JP5382074B2 - Prepreg for printed wiring board and metal-clad laminate - Google Patents

Description

  The present invention relates to a prepreg for a printed wiring board used for an electrical insulating material such as a printed wiring board and a metal-clad laminate using the same.

  The epoxy resin laminate is manufactured by impregnating a glass woven fabric with a varnish solution of an epoxy resin composition, laminating a prepreg that has been dried and made into a B-stage, and heated and pressed.
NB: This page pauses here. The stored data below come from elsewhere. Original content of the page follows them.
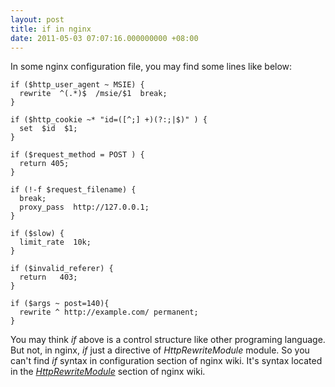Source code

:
 ```yaml
---
layout: post
title: if in nginx
date: 2011-05-03 07:07:16.000000000 +08:00
---
```

In some nginx configuration file, you may find some lines like below:

    if ($http_user_agent ~ MSIE) {
      rewrite  ^(.*)$  /msie/$1  break;
    }

    if ($http_cookie ~* "id=([^;] +)(?:;|$)" ) {
      set  $id  $1;
    }

    if ($request_method = POST ) {
      return 405;
    }

    if (!-f $request_filename) {
      break;
      proxy_pass  http://127.0.0.1;
    }

    if ($slow) {
      limit_rate  10k;
    }

    if ($invalid_referer) {
      return   403;
    }

    if ($args ~ post=140){
      rewrite ^ http://example.com/ permanent;
    }

You may think *if* above is a control structure like other programing language. But not, in nginx, *if* just a directive of *HttpRewriteModule* module. So you can't find *if* syntax in configuration section of nginx wiki. It's syntax located in the [*HttpRewriteModule*](http://wiki.nginx.org/HttpRewriteModule#if) section of nginx wiki.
Along with miniaturization and high performance of electronic devices, printed wiring boards mounted therein are increasing in density by increasing the number of layers, reducing the size of through-holes, and reducing the interval between holes. In addition, the expansion of chips due to the increase in memory capacity and the reduction in the thermal expansion coefficient of mounted components are progressing due to the thinner sealing material. In order to ensure the connection reliability with the mounted component, further lower thermal expansion coefficient and higher elastic modulus are required for the substrate material.
In order to satisfy the demand for a low thermal expansion coefficient and a high elastic modulus, there is a method by adding a filler.
In addition, dicyandiamide, which has been conventionally used as a curing agent for epoxy resins, has poor compatibility with epoxy resins, and dicyandiamide often precipitates when used as a prepreg. For reasons such as a low softening temperature, smears that cause the resin to adhere to the inner circuit copper during drilling are likely to occur, and the long-term heat resistance in air is also poor.
As a resin system that solves these problems, there is an epoxy resin cured with a polycondensate of phenols and formaldehyde. In the printed wiring board by this curing system, smear generation is less than half and the heat resistance in the air is improved more than twice as compared with the dicyandiamide curing system.
However, epoxy resins cured with a polycondensate of phenols and formaldehyde have drawbacks such as low adhesion and are hard and brittle. Especially when inorganic fillers are added, they are sufficiently reliable. You can't get sex.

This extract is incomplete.